# ACTION ITEM
Wherever the string "fraction" appears in the entries below, return the line that holds it.

--------------------------------

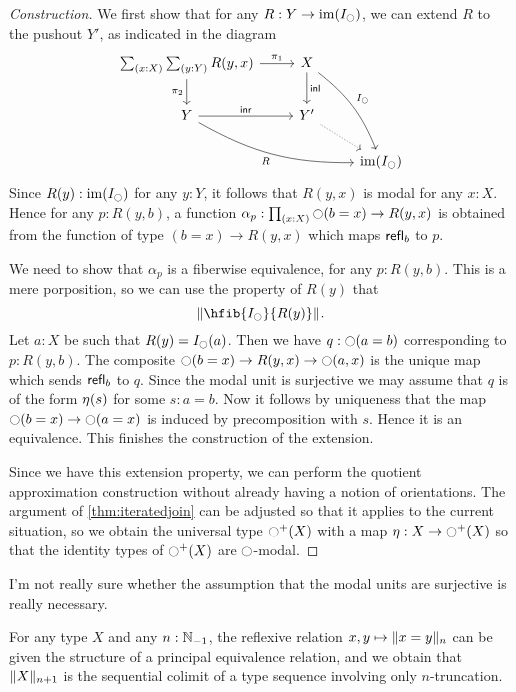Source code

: \begin{proof}[Construction]
We first show that for any $R:Y\to\im(I_\modal)$, we can extend $R$ to the pushout $Y'$, as indicated in the diagram
\begin{equation*}
\begin{tikzcd}
\sm{x:X}{y:Y}R(y,x) \arrow[r,"\pi_1"] \arrow[d,swap,"\pi_2"] & X \arrow[d,"\inl"] \arrow[ddr,bend left=15,"I_\modal"] \\
Y \arrow[drr,swap,bend right=15,"R"] \arrow[r,"\inr"] & Y' \arrow[dr,densely dotted] \\
& & \im(I_\modal)
\end{tikzcd}
\end{equation*}
Since $R(y):\im(I_\modal)$ for any $y:Y$, it follows that $R(y,x)$ is modal for any $x:X$. Hence for any $p:R(y,b)$, a function $\alpha_p:\prd{x:X}\modal(b=x)\to R(y,x)$ is obtained from the function of type $(b=x)\to R(y,x)$ which maps $\refl{b}$ to $p$.

We need to show that $\alpha_p$ is a fiberwise equivalence, for any $p:R(y,b)$. This is a mere porposition, so we can use the property of $R(y)$ that 
\begin{equation*}
\brck{\hfib{I_\modal}{R(y)}}.
\end{equation*}
Let $a:X$ be such that $R(y)=I_\modal(a)$. Then we have $q:\modal(a=b)$ corresponding to $p:R(y,b)$. The composite $\modal(b=x)\to R(y,x)\to \modal(a,x)$ is the unique map which sends $\refl{b}$ to $q$. Since the modal unit is surjective we may assume that $q$ is of the form $\modalunit(s)$ for some $s:a=b$. Now it follows by uniqueness that the map $\modal(b=x)\to\modal(a=x)$ is induced by precomposition with $s$. Hence it is an equivalence. This finishes the construction of the extension.

Since we have this extension property, we can perform the quotient approximation construction without already having a notion of orientations. The argument of \autoref{thm:iteratedjoin} can be adjusted so that it applies to the current situation, so we obtain the universal type $\modal^+(X)$ with a map $\eta:X\to \modal^+(X)$ so that the identity types of $\modal^+(X)$ are $\modal$-modal.
\end{proof}

\begin{rmk}
I'm not really sure whether the assumption that the modal units are surjective is really necessary.
\end{rmk}

\begin{eg}
For any type $X$ and any $n:\N_{-1}$, the reflexive relation $x,y\mapsto\trunc{n}{x=y}$ can be given the structure of a principal equivalence relation, and we obtain that $\trunc{n+1}{X}$ is the sequential colimit of a type sequence involving only $n$-truncation.
\end{eg}

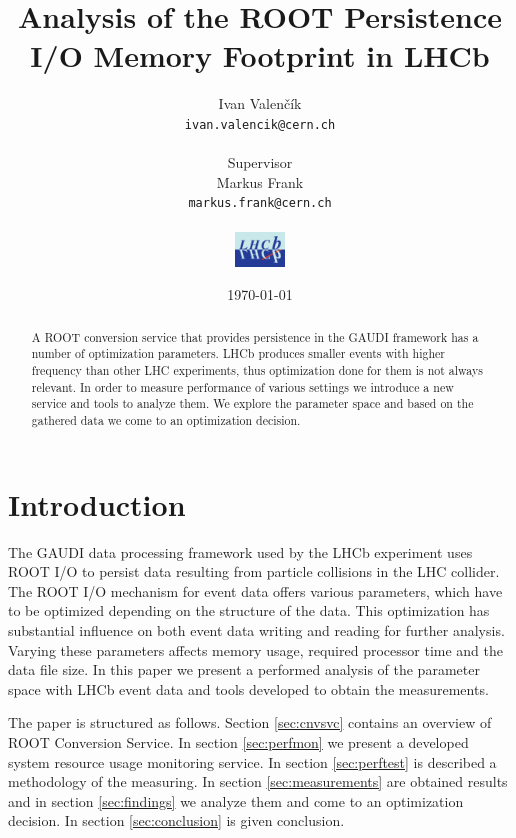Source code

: \documentclass[pdftex,a4paper]{article}
\begin{document}
\title{Analysis of the ROOT Persistence I/O Memory Footprint in LHCb}
\author{
  Ivan Valen\v{c}\'{i}k\\
  \makeatletter
  \texttt{ivan.valencik@cern.ch}\\
  \\
  \small{Supervisor}\\
  Markus Frank\\
  \texttt{markus.frank@cern.ch}\\
  \\
  \includegraphics[width=0.1\textwidth]{Ivan_Valencik_RootCnv_opt_lhcb.jpg}
  \makeatother
}
\date{\today}

\maketitle

\begin{abstract}
A ROOT conversion service that provides persistence in the GAUDI framework has a number of optimization parameters. LHCb produces smaller events with higher frequency than other LHC experiments, thus optimization done for them is not always relevant. In order to measure performance of various settings we introduce a new service and tools to analyze them. We explore the parameter space and based on the gathered data we come to an optimization decision.
\end{abstract}

\section{Introduction}
The GAUDI data processing framework \cite{frank2000} used by the LHCb experiment uses ROOT I/O to persist data resulting from particle collisions in the LHC collider. The ROOT I/O mechanism for event data offers various parameters, which have to be optimized depending on the structure of the data. This optimization has substantial influence on both event data writing and reading for further analysis. Varying these parameters affects memory usage, required processor time and the data file size. In this paper we present a performed analysis of the parameter space with LHCb event data and tools developed to obtain the measurements.

The paper is structured as follows. Section \ref{sec:cnvsvc} contains an overview of ROOT Conversion Service. In section \ref{sec:perfmon} we present a developed system resource usage monitoring service. In section \ref{sec:perftest} is described a methodology of the measuring. In section \ref{sec:measurements} are obtained results and in section \ref{sec:findings} we analyze them and come to an optimization decision. In section \ref{sec:conclusion} is given conclusion.
\end{document}
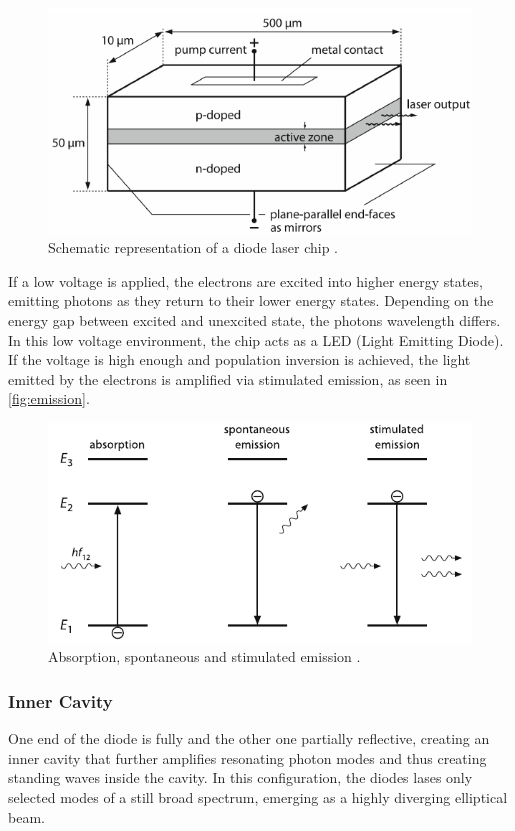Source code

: \begin{figure}[H]
    \centering
    \includegraphics{figures/diode_laser_chip.pdf}
    \caption{Schematic representation of a diode laser chip \cite{laser}.}
    \label{fig:diode}
\end{figure}

If a low voltage is applied, the electrons are excited into higher energy states, emitting photons as they return to their lower energy states.
Depending on the energy gap between excited and unexcited state, the photons wavelength differs.
In this low voltage environment, the chip acts as a LED (Light Emitting Diode). \\
If the voltage is high enough and population inversion is achieved, the light emitted by the electrons is amplified via stimulated emission,
as seen in \autoref{fig:emission}.

\begin{figure}[H]
    \centering
    \includegraphics{figures/emission.pdf}
    \caption{Absorption, spontaneous and stimulated emission \cite{laser}.}
    \label{fig:emission}
\end{figure}


\subsubsection{Inner Cavity}
One end of the diode is fully and the other one partially reflective, creating an inner cavity that further amplifies resonating photon modes
and thus creating standing waves inside the cavity.
In this configuration, the diodes lases only selected modes of a still broad spectrum, emerging as a highly diverging elliptical beam.


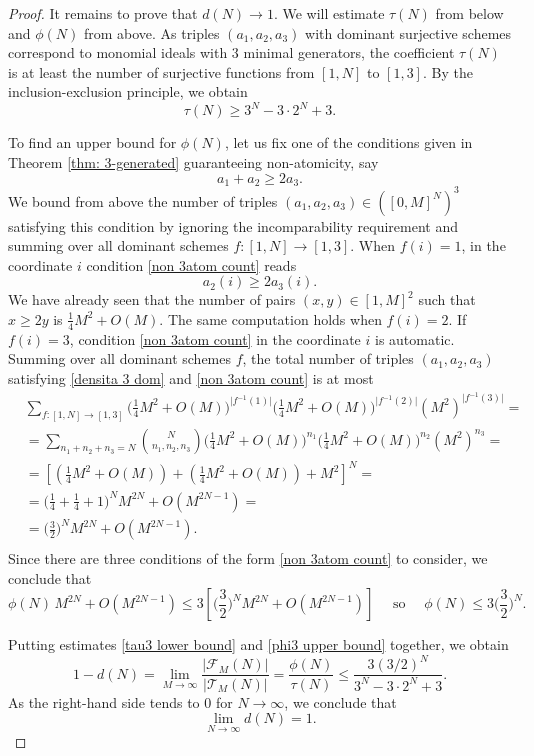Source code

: \documentclass[a4paper,10pt,reqno]{amsart}
\theoremstyle{definition}
\theoremstyle{definition}
\begin{document}
\begin{proof}
It remains to prove that $d(N)\to 1$. We will estimate $\tau(N)$ from below and $\phi(N)$ from above. As triples $(a_1,a_2,a_3)$ with dominant surjective schemes correspond to monomial ideals with $3$ minimal generators, the coefficient $\tau(N)$ is at least the number of surjective functions from $[1,N]$ to $[1,3]$. By the inclusion-exclusion principle, we obtain
\begin{equation}\label{tau3 lower bound}
    \tau(N)\ge 3^N-3\cdot 2^N+3.
\end{equation}

To find an upper bound for $\phi(N)$, let us fix one of the conditions given in Theorem \ref{thm: 3-generated} guaranteeing non-atomicity, say
\begin{equation}\label{non 3atom count}
    a_1+a_2\ge 2a_3.
\end{equation}
We bound from above the number of triples $(a_1,a_2,a_3)\in([0,M]^N)^3$ satisfying this condition by ignoring the incomparability requirement and summing over all dominant schemes $f\colon [1,N]\to [1,3]$. When $f(i)=1$, in the coordinate $i$ condition \eqref{non 3atom count} reads
\[ a_2(i)\ge 2a_3(i).\]
 We have already seen that the number of pairs $(x,y)\in[1,M]^2$ such that $x\ge 2y$ is $\frac14M^2+O(M)$. The same computation holds when $f(i)=2$. If $f(i)=3$, condition \eqref{non 3atom count} in the coordinate $i$ is automatic. Summing over all dominant schemes $f$, the total number of triples $(a_1,a_2,a_3)$ satisfying \eqref{densita 3 dom} and \eqref{non 3atom count} is at most
 \begin{align*}
     & \sum_{f\colon [1,N]\to[1,3]} \biggl(\frac14 M^2+O(M)\biggr) ^{\lvert f^{-1}(1)\rvert} \biggl(\frac14 M^2+O(M)\biggr)^{\lvert f^{-1}(2)\rvert} (M^2)^{\lvert f^{-1}(3)\rvert} =\\
     &= \sum_{n_1+n_2+n_3=N} \binom{N}{n_1,n_2,n_3} \biggl(\frac14 M^2+O(M)\biggr)^{n_1}\biggl(\frac14 M^2+O(M)\biggr)^{n_2} (M^2)^{n_3} =\\
     &=\left[\left(\frac14 M^2+O(M)\right)+\left(\frac14 M^2+O(M)\right)+ M^2\right]^N=\\
     &= \biggl( \frac14+\frac14+1\biggr)^N M^{2N} + O(M^{2N-1}) =\\ 
     &=\biggl(\frac32\biggr)^N M^{2N} + O(M^{2N-1}). \\
 \end{align*}
Since there are three conditions of the form \eqref{non 3atom count} to consider, we conclude that
\begin{equation}\label{phi3 upper bound}
    \phi(N)\,M^{2N}+O(M^{2N-1})\le 3\left[ \biggl(\frac32\biggr)^N M^{2N} + O(M^{2N-1})\right] \quad\text{ so } \quad \phi(N)\le 3\biggl(\frac32\biggr)^N.
\end{equation}

Putting estimates \eqref{tau3 lower bound} and \eqref{phi3 upper bound} together, we obtain
\[ 1-d(N) = \lim_{M\to\infty}\frac{\lvert \mathcal F_M(N)\rvert}{\lvert \mathcal T_M(N)\rvert} = \frac{\phi(N)}{\tau(N)} \le \frac{3(3/2)^N}{3^N-3\cdot 2^N+3}.\]
As the right-hand side tends to $0$ for $N\to\infty$, we conclude that
\[ \lim_{N\to\infty}d(N)=1.\]
\end{proof}
\end{document}
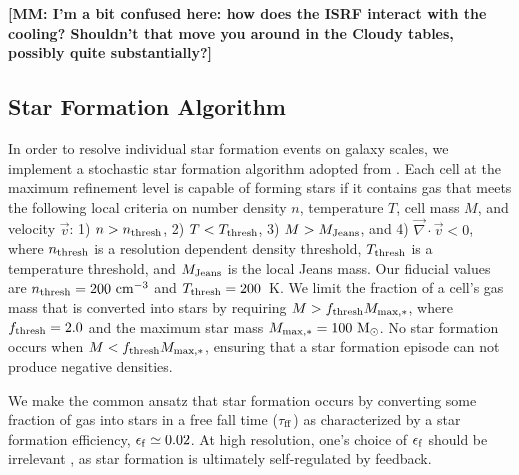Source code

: \documentclass[twocolumn]{aastex61}
\begin{document}
   {\bf [MM: I'm a bit confused here: how does the ISRF interact with the cooling?  Shouldn't that move you around in the Cloudy tables, possibly quite substantially?]}

\subsection{Star Formation Algorithm}
\label{sec:star formation}
In order to resolve individual star formation events on galaxy scales, we implement a stochastic star formation algorithm adopted from \citet{Goldbaum2015,Goldbaum2016}. Each cell at the maximum refinement level is capable of forming stars if it contains gas that meets the following local criteria on number density $n$, temperature $T$, cell mass $M$, and velocity $\vec{v}$: 1) $n > n_{\rm thresh}$, 2) $T < T_{\rm thresh}$, 3) $M > M_{\rm Jeans}$, and 4) $\vec{\nabla} \cdot \vec{v} < 0$, where $n_{\rm thresh}$ is a resolution dependent density threshold, $T_{\rm thresh}$ is a temperature threshold, and $M_{\rm Jeans}$ is the local Jeans mass. Our fiducial values are $n_{\rm thresh} =  200 \mbox{ cm}^{-3}$ and $T_{\rm thresh}= 200$~K. We limit the fraction of a cell's gas mass that is converted into stars by requiring $M > f_{\rm thresh} M_{\rm max,*}$, where $f_{\rm thresh} = 2.0 $ and the maximum star mass $M_{\rm max,*} = 100 \mbox{ M}_{\odot}$. No star formation occurs when $M < f_{\rm thresh} M_{\rm max,*}$, ensuring that a star formation episode can not produce negative densities.

We make the common ansatz that star formation occurs by converting some fraction of gas into stars in a free fall time ($\tau_{\rm ff}$) as characterized by a star formation efficiency, $\epsilon_{\rm f} \simeq 0.02$. At high resolution, one's choice of $\epsilon_{\rm f}$ should be irrelevant \citep{Orr2017, FIRE2}, as star formation is ultimately self-regulated by feedback.
\end{document}

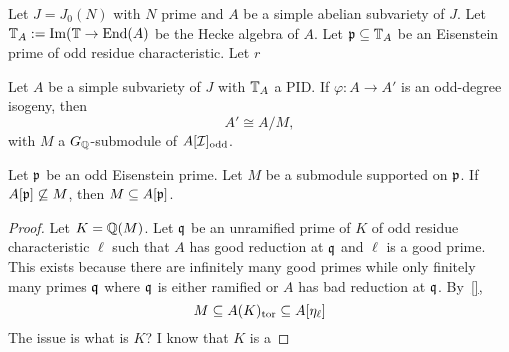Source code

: \documentclass[thesis.tex]{subfiles}
\begin{document}
\begin{proposition}
    Let $J=J_0(N)$ with $N$ prime and $A$ be a simple abelian subvariety of
    $J$. Let $\mathbb{T}_A:=\operatorname{Im} (\mathbb{T}\to \operatorname{End}(A)$ be the Hecke algebra of $A$. Let
    $\mathfrak{p}\subseteq \mathbb{T}_A$ be an Eisenstein prime of odd residue characteristic.
    Let $r$ 
\end{proposition}

\begin{corollary}
    Let $A$ be a simple subvariety of $J$ with $\mathbb{T}_A$ a PID\@. If $\varphi:A\to
    A'$ is an odd-degree isogeny, then
    \[
        A' \cong A/M,
    \]
    with $M$ a $G_{\mathbb{Q}}$-submodule of $A[\mathcal{I}]_{\mathrm{odd}}$.
\end{corollary}

\begin{proposition}
    Let $\mathfrak{p}$ be an odd Eisenstein prime. Let $M$ be a submodule supported on
    $\mathfrak{p}$. If $A[\mathfrak{p}]\not\subseteq M$, then $M\subseteq A[\mathfrak{p}]$.
\end{proposition}
\begin{proof}
    Let $K=\mathbb{Q}(M)$. Let $\mathfrak{q}$ be an unramified prime of $K$ of odd residue characteristic
    $\ell$ such that $A$ has good reduction at $\mathfrak{q}$ and $\ell$ is a good prime.
    This exists because there are infinitely many good primes while only
    finitely many primes $\mathfrak{q}$ where $\mathfrak{q}$ is either ramified or $A$ has bad
    reduction at $\mathfrak{q}$. By~\ref{},
    \[
        M\subseteq A(K)_{\mathrm{tor}} \subseteq A[\eta_\ell]
    \]
    The issue is what is $K$? I know that $K$ is a 
\end{proof}
\end{document}
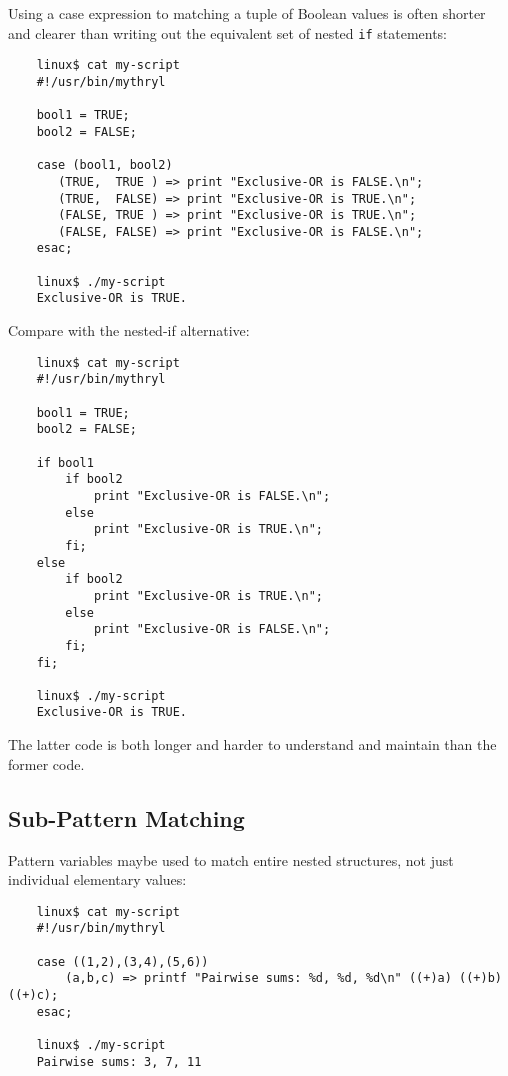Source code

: Using a case expression to matching a tuple of Boolean values is often shorter and 
clearer than writing out the equivalent set of nested {\tt if} statements:

\begin{verbatim}
    linux$ cat my-script
    #!/usr/bin/mythryl

    bool1 = TRUE;
    bool2 = FALSE;

    case (bool1, bool2)
       (TRUE,  TRUE ) => print "Exclusive-OR is FALSE.\n";
       (TRUE,  FALSE) => print "Exclusive-OR is TRUE.\n";
       (FALSE, TRUE ) => print "Exclusive-OR is TRUE.\n";
       (FALSE, FALSE) => print "Exclusive-OR is FALSE.\n";
    esac;

    linux$ ./my-script
    Exclusive-OR is TRUE.
\end{verbatim}

Compare with the nested-if alternative:

\begin{verbatim}
    linux$ cat my-script
    #!/usr/bin/mythryl

    bool1 = TRUE;
    bool2 = FALSE;

    if bool1
        if bool2
            print "Exclusive-OR is FALSE.\n";
        else
            print "Exclusive-OR is TRUE.\n";
        fi;
    else
        if bool2
            print "Exclusive-OR is TRUE.\n";
        else
            print "Exclusive-OR is FALSE.\n";
        fi;
    fi;

    linux$ ./my-script
    Exclusive-OR is TRUE.
\end{verbatim}

The latter code is both longer and harder to understand and maintain 
than the former code.



\cutend*


\subsection{Sub-Pattern Matching}
\label{section:ref:case-expressions-and-pattern-matching:subpatterns}

Pattern variables maybe used to match entire nested structures,
not just individual elementary values:

\begin{verbatim}
    linux$ cat my-script
    #!/usr/bin/mythryl

    case ((1,2),(3,4),(5,6))
        (a,b,c) => printf "Pairwise sums: %d, %d, %d\n" ((+)a) ((+)b) ((+)c);
    esac;

    linux$ ./my-script
    Pairwise sums: 3, 7, 11
\end{verbatim}

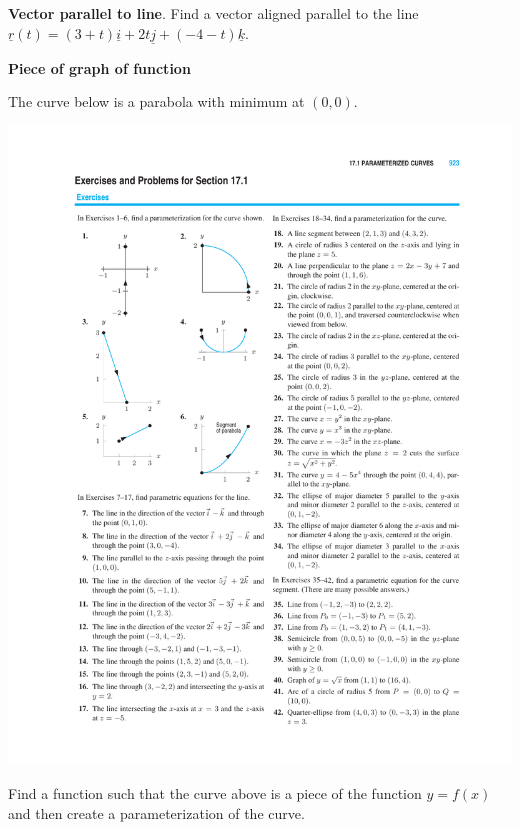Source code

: \documentclass[12pt,letterpaper,noanswers]{exam}
\newcommand{\mb}[1]{\underline{#1}}
\begin{document}

\vspace{1cm}

\noindent\textbf{Vector parallel to line}.
Find a vector aligned parallel to the line $\mb r(t)=(3+t)\mb i + 2t\mb j+ (-4-t)\mb k$.

\vspace{1cm}



\noindent\textbf{Piece of graph of function}

The curve below is a parabola with minimum at $(0,0)$.

\includegraphics{img/N22_c4.pdf} 

Find a function such that the curve above is a piece of the function $y = f(x)$ and then create a parameterization of the curve. 

\vspace{2in}
\end{document}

--------------------------------

# WRITTEN REPLY
In order to resolve individual star formation events on galaxy scales, we implement a stochastic star formation algorithm adopted from \citet{Goldbaum2015,Goldbaum2016}. Each cell at the maximum refinement level is capable of forming stars if it contains gas that meets the following local criteria on number density $n$, temperature $T$, cell mass $M$, and velocity $\vec{v}$: 1) $n > n_{\rm thresh}$, 2) $T < T_{\rm thresh}$, 3) $M > M_{\rm Jeans}$, and 4) $\vec{\nabla} \cdot \vec{v} < 0$, where $n_{\rm thresh}$ is a resolution dependent density threshold, $T_{\rm thresh}$ is a temperature threshold, and $M_{\rm Jeans}$ is the local Jeans mass. Our fiducial values are $n_{\rm thresh} =  200 \mbox{ cm}^{-3}$ and $T_{\rm thresh}= 200$~K. We limit the fraction of a cell's gas mass that is converted into stars by requiring $M > f_{\rm thresh} M_{\rm max,*}$, where $f_{\rm thresh} = 2.0 $ and the maximum star mass $M_{\rm max,*} = 100 \mbox{ M}_{\odot}$. No star formation occurs when $M < f_{\rm thresh} M_{\rm max,*}$, ensuring that a star formation episode can not produce negative densities.
We make the common ansatz that star formation occurs by converting some fraction of gas into stars in a free fall time ($\tau_{\rm ff}$) as characterized by a star formation efficiency, $\epsilon_{\rm f} \simeq 0.02$. At high resolution, one's choice of $\epsilon_{\rm f}$ should be irrelevant \citep{Orr2017, FIRE2}, as star formation is ultimately self-regulated by feedback.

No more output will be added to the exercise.